[Extracted records]:
Start of Block
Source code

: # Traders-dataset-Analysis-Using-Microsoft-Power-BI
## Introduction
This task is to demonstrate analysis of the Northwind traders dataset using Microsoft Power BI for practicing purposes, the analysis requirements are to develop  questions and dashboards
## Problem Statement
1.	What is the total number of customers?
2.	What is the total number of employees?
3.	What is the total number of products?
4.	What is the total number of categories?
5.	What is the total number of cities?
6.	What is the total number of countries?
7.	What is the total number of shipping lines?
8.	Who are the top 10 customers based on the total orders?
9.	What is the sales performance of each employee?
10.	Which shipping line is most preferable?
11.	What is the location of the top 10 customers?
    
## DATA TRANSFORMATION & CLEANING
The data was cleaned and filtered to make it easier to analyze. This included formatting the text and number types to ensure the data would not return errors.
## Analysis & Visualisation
End of Block
Start of Block
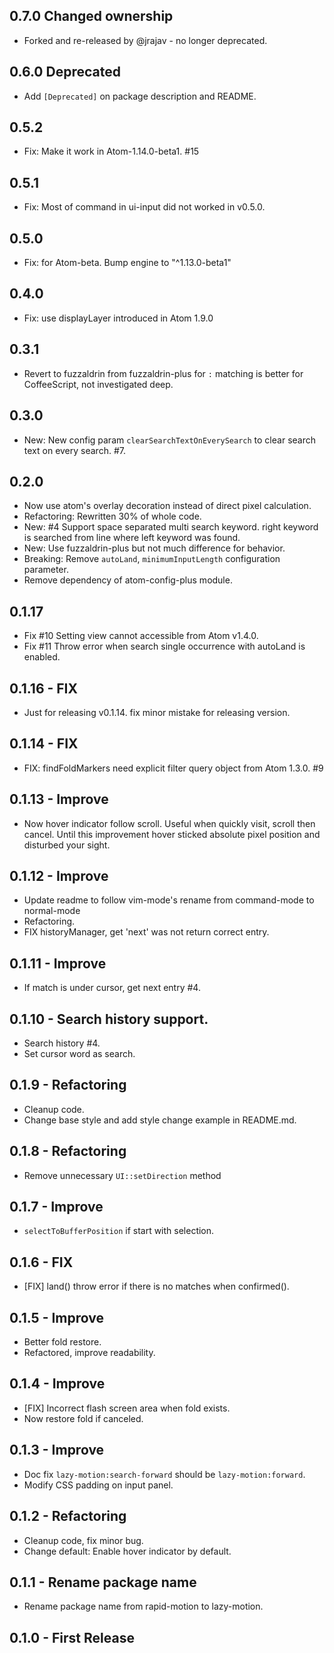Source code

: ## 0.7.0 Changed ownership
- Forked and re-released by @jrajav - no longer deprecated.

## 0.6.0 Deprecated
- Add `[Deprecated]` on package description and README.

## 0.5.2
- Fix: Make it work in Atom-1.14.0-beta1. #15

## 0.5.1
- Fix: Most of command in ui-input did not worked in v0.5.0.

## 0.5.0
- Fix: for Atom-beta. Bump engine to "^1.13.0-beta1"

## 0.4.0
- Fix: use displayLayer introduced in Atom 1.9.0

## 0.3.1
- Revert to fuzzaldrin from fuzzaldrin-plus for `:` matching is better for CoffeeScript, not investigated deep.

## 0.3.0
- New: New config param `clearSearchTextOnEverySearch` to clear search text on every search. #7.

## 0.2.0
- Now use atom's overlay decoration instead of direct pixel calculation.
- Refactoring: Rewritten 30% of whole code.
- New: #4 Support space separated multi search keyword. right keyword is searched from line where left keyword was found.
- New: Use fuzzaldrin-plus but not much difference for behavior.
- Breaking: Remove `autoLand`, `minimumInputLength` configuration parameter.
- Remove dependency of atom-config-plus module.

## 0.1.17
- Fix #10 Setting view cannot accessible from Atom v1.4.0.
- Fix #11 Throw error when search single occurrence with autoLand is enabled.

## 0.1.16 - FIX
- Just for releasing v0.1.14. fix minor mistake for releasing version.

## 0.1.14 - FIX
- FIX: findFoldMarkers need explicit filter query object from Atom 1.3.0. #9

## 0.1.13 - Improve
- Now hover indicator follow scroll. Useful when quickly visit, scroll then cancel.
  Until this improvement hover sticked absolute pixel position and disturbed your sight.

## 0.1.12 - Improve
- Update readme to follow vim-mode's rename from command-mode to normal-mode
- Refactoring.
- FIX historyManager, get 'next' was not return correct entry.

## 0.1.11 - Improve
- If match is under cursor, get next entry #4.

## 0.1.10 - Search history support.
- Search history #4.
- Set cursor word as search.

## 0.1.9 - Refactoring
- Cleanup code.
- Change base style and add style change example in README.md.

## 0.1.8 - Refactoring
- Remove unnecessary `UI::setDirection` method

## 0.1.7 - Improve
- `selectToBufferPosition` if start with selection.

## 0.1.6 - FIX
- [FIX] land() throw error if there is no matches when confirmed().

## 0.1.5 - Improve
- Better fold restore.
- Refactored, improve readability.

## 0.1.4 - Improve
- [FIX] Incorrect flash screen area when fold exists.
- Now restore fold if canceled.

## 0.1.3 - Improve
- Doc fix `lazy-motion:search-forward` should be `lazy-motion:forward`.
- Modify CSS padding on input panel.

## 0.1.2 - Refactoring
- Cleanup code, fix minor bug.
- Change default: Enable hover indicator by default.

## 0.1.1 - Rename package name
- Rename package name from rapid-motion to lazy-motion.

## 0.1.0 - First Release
End of Block
Start of Block
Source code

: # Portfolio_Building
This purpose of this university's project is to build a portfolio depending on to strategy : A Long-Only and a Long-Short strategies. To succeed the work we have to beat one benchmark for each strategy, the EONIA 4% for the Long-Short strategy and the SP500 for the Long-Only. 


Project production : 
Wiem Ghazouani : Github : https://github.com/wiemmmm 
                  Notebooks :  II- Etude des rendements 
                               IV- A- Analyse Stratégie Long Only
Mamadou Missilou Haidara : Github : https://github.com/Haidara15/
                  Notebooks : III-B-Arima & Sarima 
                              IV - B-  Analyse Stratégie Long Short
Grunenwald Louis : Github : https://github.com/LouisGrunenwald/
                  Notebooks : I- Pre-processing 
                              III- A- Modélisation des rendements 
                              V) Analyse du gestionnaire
End of Block
[WHAT YOU WILL DO]: Work out how many lines in the records above include the string "indicator", and provide that figure with no other text.

[RESULT OF THE TASK]: 2